7. A delay-tolerant network caching system based on the max-min ant colony algorithm, characterized in that, The method is implemented using the delay-tolerant network caching method based on the maximum-minimum ant colony algorithm as described in any one of claims 1-6, comprising: Information classification module: Used to classify information based on the initial node and the end node category; Pheromone concentration calculation module: Calculates the pheromone concentration of a single message, the pheromone concentration of messages of the same type, and the total pheromone concentration of messages, and limits them to a specific range, and is responsible for updating the pheromone concentration of messages of the same type in the node; Cache management module: Manages the cache in the node, including: Determine if the node cache is full to decide whether new messages should be directly entered into the cache or discarded after priority calculation before entering the cache; The total pheromone concentration of the messages is determined to decide whether to discard new messages or existing messages.

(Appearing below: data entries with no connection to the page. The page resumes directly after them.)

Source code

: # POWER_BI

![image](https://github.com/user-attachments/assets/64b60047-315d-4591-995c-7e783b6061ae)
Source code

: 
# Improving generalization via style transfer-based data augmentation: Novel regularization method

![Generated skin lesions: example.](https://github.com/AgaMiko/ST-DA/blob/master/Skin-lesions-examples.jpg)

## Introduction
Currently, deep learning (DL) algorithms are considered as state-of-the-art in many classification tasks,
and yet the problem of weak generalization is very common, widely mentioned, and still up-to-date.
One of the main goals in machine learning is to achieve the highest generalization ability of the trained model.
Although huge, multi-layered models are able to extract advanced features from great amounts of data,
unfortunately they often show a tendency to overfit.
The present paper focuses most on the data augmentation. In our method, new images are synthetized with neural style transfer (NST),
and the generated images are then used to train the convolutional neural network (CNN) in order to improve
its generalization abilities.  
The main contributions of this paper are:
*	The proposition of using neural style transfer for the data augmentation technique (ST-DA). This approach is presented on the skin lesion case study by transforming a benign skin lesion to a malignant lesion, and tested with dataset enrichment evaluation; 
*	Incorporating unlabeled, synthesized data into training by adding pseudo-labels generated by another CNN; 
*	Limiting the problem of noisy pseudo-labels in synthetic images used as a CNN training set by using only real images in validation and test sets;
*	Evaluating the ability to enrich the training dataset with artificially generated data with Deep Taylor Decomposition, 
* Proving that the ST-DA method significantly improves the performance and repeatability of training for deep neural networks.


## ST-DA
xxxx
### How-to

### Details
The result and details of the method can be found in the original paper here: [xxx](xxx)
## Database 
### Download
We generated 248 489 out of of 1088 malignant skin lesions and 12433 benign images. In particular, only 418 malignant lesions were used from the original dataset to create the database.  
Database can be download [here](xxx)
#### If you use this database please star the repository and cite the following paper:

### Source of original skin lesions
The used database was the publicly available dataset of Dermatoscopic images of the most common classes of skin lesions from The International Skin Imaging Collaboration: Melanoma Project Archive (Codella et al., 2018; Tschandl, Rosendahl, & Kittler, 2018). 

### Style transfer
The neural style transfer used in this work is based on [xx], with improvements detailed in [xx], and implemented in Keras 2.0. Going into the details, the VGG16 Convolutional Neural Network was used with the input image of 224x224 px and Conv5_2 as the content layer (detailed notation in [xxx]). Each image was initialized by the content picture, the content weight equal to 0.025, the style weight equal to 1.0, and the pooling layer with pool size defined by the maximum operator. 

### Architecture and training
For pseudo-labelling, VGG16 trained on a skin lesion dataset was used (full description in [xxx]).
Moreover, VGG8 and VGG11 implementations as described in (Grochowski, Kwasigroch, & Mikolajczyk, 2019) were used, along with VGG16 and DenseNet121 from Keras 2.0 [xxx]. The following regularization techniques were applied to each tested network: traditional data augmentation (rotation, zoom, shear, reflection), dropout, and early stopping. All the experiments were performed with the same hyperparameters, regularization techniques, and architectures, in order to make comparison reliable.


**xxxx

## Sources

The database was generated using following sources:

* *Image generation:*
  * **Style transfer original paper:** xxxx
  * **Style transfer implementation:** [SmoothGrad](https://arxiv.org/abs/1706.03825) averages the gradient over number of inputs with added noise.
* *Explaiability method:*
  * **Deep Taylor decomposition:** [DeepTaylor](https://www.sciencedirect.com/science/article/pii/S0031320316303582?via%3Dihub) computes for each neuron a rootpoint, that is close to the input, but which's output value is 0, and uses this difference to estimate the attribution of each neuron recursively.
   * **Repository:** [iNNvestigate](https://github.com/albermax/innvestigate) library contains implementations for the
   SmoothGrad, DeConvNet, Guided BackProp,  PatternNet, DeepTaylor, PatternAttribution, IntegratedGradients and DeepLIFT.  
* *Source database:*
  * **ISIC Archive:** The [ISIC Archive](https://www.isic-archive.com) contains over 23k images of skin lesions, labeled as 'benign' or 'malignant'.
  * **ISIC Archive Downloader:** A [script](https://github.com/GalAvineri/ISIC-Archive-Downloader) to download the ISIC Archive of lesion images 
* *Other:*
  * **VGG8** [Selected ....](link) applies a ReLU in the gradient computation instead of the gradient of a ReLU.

8. A delay-tolerant network caching device based on the max-min ant colony algorithm, characterized in that, include: Memory: for storing a computer program that implements a delay-tolerant network caching method based on the maximum-minimum ant colony algorithm as described in any one of claims 1-6; Processor: configured to implement, when executing the computer program, a delay-tolerant network caching method based on the maximum-minimum ant colony algorithm as described in any one of claims 1-6.
9. A computer-readable storage medium, characterized in that, The computer-readable storage medium stores a computer program that, when executed by a processor, implements the steps of a delay-tolerant network caching method based on the max-min ant colony algorithm as described in any one of claims 1-6.